The NSW Government has declared a State of Emergency with regard to the bushfires in the Blue Mountains and the forecast deteriorating weather conditions. One of the reasons given for the declaration is the additional evacuation powers this grants the Rural Fire Service (once the actual wording of the declaration is published I’ll be making a post on what exactly are the additional powers it grants). Large areas of the Blue Mountains could come under threat. Though the likelihood of a complete evacuation of the Blue Mountains has been played down the RFS says that it is looking at the planning.
So let’s look at the feasibility of a large scale evacuation. I’ll use a back-of-the-envelope version of the evacuation timeline method developed by the NSW SES.
NSW does have a plan for a large scale evacuation – in the event of an extreme flood in the Hawkesbury-Nepean River (incidentally this plan also calls for the declaration of a State of Emergency – primarily to convey the seriousness of the situation). If there was to be a whole-scale evacuation of the Blue Mountains I would expect some elements of the evacuation planning around a Hawkesbury-Nepean flood to be utilised.
But is an evacuation even possible. Everyone would need to exit via the Great Western Highway, presumably to Sydney
Though the Great Western Highway is mostly double lane, dual carriageway it narrows to a single lane each way in a number of places, notably at Hazelbrook and Woodford. Single traffic lanes can carry 1200-1500 vehicles per hour. Standard practice is to halve this figure to account for emergency conditions, smoke, emergency vehicles, accidents etc. Census figures estimate a total of about 50,000 vehicles owned by households in the Blue Mountains area – experience shows that households will use all available vehicles to evacuate.
The math is pretty simple:
50,000 vehicles / 600 vehicles per hour = 83 hours or about 3.5 days. If Wednesday were indeed going to be catastrophic the evacuation would need to start now.
Even with perfect traffic conditions, contra-flow arrangements (which I highly doubt would be used as they would prevent emergency vehicles from coming in) and only 1 car per household it would still take a long time:
33,000 vehicles / 2400 vehicles per hour = 14 hours
What about trains?
Seated capacity of 6 car V set trains (those normally run on the Blue Mountains Line) is 608. At the peak they run at four trains per hour. Assuming double capacity and an increase to 6 trains per hour you have the ability to move about 7300 people per hour. The census gives a population of 75,000 for the blue mountains. So by train:
75,000 people / 7300 people per hour by train = 10 hours
Now if you could convince a whole lot of households to leave their cars at home, travel with only what they could carry (both of these are pretty unlikely assumptions) and take the train it might be possible to evacuate all the Blue Mountains in about 6 or 7 hours. Still too long?

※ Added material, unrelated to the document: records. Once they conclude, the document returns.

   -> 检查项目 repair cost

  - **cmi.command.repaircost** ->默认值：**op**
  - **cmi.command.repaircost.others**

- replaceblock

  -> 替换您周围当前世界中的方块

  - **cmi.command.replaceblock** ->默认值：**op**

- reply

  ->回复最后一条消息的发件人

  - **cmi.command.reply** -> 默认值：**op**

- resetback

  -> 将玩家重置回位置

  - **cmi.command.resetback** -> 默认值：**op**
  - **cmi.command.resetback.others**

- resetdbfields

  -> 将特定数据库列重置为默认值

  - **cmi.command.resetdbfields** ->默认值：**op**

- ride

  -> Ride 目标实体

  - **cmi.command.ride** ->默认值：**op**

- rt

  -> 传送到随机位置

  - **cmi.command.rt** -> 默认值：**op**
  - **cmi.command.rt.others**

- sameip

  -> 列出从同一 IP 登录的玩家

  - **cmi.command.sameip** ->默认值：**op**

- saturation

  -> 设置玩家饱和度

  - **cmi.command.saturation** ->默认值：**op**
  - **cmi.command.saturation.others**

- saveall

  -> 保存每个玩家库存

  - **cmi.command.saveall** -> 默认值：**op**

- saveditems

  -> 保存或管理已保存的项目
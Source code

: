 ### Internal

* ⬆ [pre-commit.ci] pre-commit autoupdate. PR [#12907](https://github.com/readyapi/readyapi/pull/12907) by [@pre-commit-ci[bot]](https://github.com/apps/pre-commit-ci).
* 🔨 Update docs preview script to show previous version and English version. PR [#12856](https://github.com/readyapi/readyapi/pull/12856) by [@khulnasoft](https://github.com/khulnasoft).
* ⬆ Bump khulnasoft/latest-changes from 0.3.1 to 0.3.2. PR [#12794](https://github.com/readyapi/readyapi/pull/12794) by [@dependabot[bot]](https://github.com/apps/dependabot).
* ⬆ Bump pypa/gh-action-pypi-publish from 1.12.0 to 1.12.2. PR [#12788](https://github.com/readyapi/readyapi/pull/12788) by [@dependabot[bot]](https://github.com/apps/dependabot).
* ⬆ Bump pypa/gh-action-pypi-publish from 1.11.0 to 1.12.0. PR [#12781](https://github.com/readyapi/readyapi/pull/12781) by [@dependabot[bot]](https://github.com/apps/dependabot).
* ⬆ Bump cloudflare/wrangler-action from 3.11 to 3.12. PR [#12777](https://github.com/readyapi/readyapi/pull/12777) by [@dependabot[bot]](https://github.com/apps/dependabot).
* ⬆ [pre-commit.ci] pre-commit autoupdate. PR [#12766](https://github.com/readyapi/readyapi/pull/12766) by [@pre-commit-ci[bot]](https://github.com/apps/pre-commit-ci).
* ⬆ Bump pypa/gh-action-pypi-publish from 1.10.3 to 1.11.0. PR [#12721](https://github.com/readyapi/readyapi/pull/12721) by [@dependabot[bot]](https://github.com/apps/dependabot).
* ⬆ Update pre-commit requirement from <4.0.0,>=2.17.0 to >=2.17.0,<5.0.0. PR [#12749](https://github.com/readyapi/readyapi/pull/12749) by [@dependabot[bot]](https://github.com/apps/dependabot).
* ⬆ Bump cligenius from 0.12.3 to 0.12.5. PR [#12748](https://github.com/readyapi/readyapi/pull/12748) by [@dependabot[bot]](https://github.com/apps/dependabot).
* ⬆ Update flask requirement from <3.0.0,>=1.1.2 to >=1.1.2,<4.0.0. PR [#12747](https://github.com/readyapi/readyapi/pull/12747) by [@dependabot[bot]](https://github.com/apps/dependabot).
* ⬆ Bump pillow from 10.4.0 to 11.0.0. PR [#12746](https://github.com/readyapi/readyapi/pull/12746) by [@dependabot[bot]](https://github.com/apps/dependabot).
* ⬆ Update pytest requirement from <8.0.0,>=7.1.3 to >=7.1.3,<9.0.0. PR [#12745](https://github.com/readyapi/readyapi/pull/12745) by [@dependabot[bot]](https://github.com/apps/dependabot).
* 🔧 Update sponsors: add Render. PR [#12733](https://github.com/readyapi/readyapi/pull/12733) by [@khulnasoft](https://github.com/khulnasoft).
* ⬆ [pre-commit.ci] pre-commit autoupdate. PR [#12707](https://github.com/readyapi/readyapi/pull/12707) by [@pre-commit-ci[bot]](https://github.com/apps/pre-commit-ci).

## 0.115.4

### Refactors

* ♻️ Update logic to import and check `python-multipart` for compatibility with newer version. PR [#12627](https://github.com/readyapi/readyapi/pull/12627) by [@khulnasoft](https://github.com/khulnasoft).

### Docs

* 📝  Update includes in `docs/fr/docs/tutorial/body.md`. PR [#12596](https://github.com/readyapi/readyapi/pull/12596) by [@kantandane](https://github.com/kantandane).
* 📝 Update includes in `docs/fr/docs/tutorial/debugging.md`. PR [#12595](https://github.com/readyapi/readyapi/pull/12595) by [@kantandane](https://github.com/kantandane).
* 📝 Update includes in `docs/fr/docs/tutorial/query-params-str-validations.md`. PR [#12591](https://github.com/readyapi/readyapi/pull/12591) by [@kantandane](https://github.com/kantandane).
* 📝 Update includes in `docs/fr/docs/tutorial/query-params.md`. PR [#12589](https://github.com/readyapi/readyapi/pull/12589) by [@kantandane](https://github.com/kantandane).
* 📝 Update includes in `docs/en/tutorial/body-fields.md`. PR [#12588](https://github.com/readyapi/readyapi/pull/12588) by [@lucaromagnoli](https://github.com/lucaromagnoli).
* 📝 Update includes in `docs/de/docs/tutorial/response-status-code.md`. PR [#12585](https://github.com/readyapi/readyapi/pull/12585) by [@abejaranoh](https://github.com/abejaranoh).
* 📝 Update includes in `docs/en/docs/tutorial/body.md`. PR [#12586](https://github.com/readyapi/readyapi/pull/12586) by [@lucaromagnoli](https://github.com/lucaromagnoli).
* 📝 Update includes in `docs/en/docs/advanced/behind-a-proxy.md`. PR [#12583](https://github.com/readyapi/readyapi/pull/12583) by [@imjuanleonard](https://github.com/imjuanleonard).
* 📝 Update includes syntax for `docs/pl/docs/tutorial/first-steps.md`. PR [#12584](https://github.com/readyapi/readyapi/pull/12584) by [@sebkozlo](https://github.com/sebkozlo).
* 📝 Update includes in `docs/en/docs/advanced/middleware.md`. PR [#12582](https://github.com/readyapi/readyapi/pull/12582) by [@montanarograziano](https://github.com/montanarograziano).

If it did come to it, an evacuation of the Blue Mountains would be a multi-day round-the-clock operation involving massive coordination of transport assets, traffic control and a huge effort to convince the community of the need to leave very early. It would need to be called long before the fire was directly threatening properties – in the worst case the decision would need to be happening now.